## Task material
+++
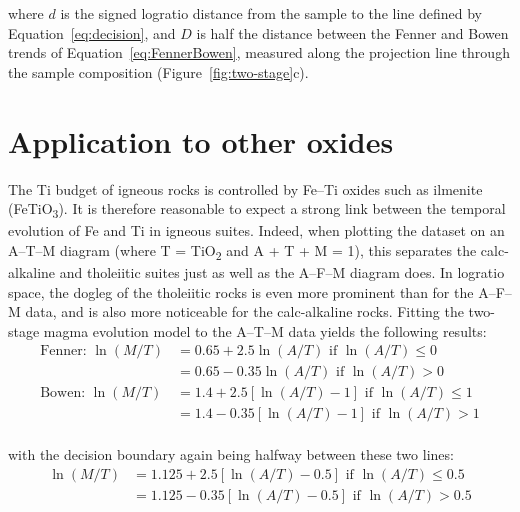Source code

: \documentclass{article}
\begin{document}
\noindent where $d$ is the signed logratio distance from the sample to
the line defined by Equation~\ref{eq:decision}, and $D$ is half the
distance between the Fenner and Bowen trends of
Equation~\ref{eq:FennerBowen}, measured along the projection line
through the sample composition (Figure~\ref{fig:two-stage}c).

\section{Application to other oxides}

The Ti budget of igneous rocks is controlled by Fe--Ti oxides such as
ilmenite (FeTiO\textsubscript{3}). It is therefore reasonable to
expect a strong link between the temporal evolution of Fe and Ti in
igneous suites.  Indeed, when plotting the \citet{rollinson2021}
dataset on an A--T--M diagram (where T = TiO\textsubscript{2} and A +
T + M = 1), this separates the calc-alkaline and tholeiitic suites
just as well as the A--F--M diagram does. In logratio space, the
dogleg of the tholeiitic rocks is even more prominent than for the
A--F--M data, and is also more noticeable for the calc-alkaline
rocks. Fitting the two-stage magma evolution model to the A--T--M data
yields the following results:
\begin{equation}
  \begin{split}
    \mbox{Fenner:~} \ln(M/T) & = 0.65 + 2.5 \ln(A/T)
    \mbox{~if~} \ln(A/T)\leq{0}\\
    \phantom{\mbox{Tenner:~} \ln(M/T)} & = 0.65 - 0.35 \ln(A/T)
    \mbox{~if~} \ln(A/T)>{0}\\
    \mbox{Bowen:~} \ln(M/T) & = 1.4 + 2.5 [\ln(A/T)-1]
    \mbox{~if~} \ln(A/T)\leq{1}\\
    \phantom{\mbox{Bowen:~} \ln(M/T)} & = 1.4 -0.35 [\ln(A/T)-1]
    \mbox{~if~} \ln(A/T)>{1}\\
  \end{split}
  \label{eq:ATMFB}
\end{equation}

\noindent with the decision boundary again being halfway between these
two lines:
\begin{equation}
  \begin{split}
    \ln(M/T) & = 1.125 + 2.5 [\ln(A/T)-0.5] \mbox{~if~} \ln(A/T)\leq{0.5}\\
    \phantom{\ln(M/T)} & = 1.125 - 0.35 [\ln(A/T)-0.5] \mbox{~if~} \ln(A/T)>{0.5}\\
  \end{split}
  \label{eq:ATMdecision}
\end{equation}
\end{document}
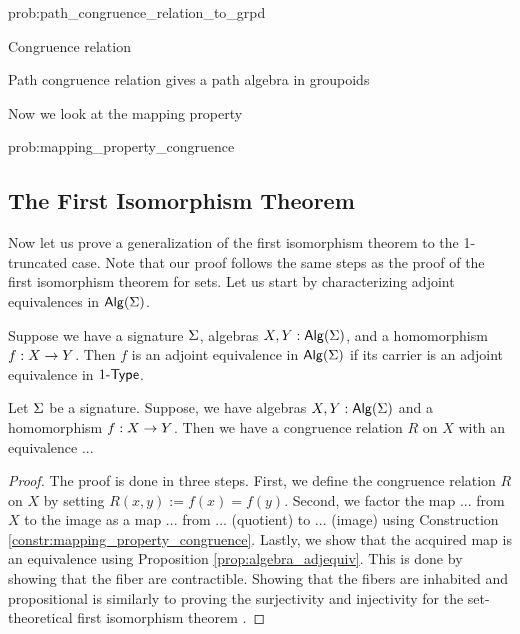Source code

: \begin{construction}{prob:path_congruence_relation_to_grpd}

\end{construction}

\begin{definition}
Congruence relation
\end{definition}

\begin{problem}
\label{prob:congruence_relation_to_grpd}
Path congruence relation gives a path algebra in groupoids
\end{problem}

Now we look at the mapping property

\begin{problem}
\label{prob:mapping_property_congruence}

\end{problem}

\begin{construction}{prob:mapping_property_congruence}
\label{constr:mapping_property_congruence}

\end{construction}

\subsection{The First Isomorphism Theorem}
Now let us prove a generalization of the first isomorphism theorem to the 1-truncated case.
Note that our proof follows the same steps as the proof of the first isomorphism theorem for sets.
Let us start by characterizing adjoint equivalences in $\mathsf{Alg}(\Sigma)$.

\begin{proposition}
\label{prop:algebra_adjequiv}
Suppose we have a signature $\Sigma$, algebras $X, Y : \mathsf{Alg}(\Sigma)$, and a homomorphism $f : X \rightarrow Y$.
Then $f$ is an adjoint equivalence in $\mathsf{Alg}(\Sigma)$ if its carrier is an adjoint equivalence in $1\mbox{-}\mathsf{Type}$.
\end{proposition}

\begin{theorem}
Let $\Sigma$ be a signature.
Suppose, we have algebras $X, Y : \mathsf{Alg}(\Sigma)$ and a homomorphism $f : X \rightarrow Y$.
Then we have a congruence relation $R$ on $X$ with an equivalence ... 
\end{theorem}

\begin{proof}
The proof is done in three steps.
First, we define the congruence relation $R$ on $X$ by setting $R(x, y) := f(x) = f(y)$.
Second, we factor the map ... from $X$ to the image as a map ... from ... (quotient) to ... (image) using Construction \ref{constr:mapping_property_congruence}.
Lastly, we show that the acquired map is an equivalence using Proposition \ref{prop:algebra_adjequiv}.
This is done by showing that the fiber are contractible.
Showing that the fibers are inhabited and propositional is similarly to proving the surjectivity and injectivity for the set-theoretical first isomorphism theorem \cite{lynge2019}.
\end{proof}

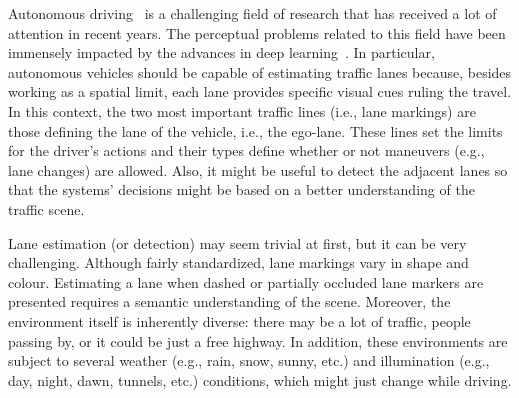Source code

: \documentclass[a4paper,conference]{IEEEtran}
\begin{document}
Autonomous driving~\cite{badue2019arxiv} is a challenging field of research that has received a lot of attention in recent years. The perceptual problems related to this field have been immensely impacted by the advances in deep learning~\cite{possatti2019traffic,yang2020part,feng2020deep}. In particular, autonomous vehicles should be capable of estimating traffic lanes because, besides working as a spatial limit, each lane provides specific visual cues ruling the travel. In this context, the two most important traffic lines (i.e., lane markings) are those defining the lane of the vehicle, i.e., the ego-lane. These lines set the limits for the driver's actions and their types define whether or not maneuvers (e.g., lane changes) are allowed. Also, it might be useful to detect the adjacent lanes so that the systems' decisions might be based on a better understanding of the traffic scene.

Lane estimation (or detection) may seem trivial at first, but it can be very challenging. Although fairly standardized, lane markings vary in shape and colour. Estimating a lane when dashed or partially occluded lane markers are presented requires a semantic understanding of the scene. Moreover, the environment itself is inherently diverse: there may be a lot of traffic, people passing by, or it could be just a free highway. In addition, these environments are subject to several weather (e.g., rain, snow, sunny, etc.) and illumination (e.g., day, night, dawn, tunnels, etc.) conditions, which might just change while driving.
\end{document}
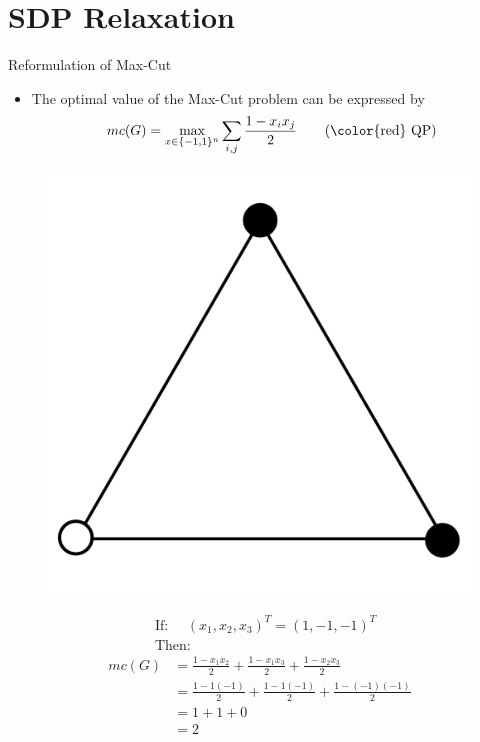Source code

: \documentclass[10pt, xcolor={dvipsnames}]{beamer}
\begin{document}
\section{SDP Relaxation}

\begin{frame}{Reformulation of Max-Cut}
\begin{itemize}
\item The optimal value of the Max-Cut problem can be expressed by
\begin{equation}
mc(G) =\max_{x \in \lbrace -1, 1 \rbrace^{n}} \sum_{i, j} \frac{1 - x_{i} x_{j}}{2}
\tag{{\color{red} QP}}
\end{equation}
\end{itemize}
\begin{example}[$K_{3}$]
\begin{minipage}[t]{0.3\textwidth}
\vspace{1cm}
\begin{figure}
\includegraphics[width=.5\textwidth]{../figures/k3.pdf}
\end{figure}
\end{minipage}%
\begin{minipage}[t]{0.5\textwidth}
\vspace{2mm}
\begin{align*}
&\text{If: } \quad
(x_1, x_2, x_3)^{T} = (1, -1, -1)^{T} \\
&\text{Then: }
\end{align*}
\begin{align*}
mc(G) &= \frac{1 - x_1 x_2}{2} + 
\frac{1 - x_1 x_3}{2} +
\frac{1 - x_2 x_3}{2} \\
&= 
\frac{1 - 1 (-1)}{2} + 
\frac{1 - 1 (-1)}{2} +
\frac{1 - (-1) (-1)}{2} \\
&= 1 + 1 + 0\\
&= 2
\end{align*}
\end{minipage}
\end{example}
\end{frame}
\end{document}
+++
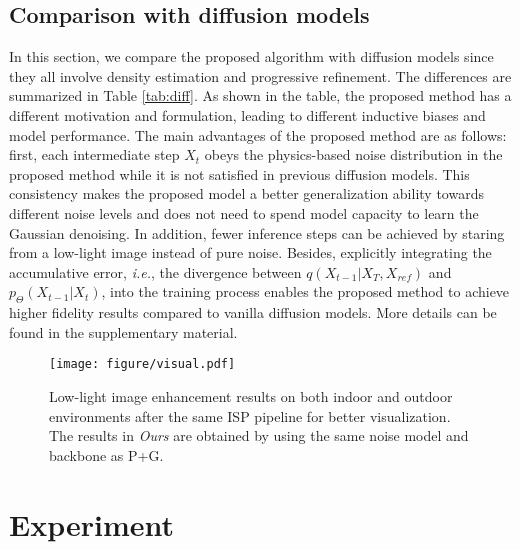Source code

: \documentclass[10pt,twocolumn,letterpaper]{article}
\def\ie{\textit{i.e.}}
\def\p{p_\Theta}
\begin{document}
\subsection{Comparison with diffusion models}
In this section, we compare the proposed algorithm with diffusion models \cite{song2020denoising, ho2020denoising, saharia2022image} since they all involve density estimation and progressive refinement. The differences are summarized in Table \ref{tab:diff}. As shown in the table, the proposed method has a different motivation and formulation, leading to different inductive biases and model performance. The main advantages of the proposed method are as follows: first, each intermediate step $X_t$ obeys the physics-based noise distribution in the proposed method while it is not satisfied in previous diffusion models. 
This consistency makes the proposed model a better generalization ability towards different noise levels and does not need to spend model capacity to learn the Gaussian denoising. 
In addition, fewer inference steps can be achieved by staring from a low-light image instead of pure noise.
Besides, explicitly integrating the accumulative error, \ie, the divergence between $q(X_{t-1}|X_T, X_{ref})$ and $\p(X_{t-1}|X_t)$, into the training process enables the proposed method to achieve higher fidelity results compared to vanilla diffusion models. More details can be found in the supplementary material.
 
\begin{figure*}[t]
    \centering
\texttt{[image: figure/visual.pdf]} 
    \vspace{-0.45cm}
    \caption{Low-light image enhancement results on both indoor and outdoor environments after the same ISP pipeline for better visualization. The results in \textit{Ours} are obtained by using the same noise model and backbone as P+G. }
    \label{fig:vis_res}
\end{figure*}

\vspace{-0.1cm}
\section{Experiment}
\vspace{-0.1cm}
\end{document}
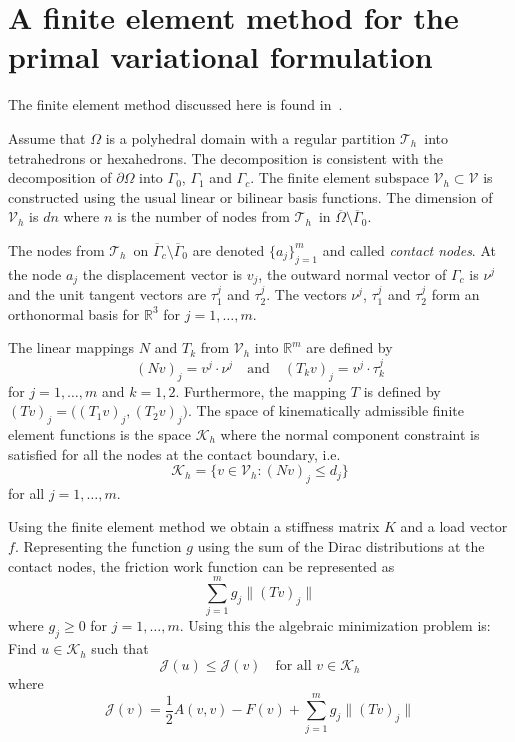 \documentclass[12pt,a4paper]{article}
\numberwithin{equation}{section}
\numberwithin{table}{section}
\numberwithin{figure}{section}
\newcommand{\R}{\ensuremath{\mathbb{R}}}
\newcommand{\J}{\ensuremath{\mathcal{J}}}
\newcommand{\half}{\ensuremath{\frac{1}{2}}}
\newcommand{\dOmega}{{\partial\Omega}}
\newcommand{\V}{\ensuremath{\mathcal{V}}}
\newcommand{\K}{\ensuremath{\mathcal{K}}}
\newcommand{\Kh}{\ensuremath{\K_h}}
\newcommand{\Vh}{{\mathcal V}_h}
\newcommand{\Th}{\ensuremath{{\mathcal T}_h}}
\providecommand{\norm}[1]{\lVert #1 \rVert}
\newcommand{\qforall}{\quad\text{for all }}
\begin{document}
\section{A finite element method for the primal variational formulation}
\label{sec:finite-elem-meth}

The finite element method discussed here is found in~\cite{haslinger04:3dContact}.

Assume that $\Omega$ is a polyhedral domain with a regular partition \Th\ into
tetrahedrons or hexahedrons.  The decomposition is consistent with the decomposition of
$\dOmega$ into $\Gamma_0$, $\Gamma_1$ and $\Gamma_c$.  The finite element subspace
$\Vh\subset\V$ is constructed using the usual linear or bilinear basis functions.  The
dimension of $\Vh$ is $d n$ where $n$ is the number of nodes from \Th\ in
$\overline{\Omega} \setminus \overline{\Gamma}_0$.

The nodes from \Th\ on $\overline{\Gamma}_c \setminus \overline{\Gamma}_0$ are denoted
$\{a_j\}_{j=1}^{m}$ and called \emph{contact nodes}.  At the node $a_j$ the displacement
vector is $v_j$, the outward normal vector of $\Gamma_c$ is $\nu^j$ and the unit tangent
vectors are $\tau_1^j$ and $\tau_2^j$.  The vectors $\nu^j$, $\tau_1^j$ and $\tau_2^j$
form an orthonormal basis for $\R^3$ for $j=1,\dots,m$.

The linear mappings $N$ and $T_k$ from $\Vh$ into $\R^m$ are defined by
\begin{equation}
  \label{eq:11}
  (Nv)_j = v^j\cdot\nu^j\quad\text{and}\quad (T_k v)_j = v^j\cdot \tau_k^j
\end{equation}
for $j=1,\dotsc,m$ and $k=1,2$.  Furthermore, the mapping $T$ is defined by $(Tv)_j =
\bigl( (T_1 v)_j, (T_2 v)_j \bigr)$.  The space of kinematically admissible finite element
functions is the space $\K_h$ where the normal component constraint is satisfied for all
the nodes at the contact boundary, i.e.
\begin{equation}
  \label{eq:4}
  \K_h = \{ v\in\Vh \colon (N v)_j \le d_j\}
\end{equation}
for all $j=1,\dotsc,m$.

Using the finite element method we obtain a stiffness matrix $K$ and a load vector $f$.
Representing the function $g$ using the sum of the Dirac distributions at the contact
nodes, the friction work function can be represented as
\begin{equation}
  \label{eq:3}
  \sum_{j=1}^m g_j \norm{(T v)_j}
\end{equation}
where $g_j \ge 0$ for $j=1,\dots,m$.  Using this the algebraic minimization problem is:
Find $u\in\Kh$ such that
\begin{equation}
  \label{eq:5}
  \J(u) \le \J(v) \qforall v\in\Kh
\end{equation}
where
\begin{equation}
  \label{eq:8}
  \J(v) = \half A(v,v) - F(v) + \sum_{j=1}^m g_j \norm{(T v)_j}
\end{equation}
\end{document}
+++
## Task instructions
Sift the material for lines with the string "setminus". Copy each one found.

## Exercise output
$\overline{\Omega} \setminus \overline{\Gamma}_0$.
The nodes from \Th\ on $\overline{\Gamma}_c \setminus \overline{\Gamma}_0$ are denoted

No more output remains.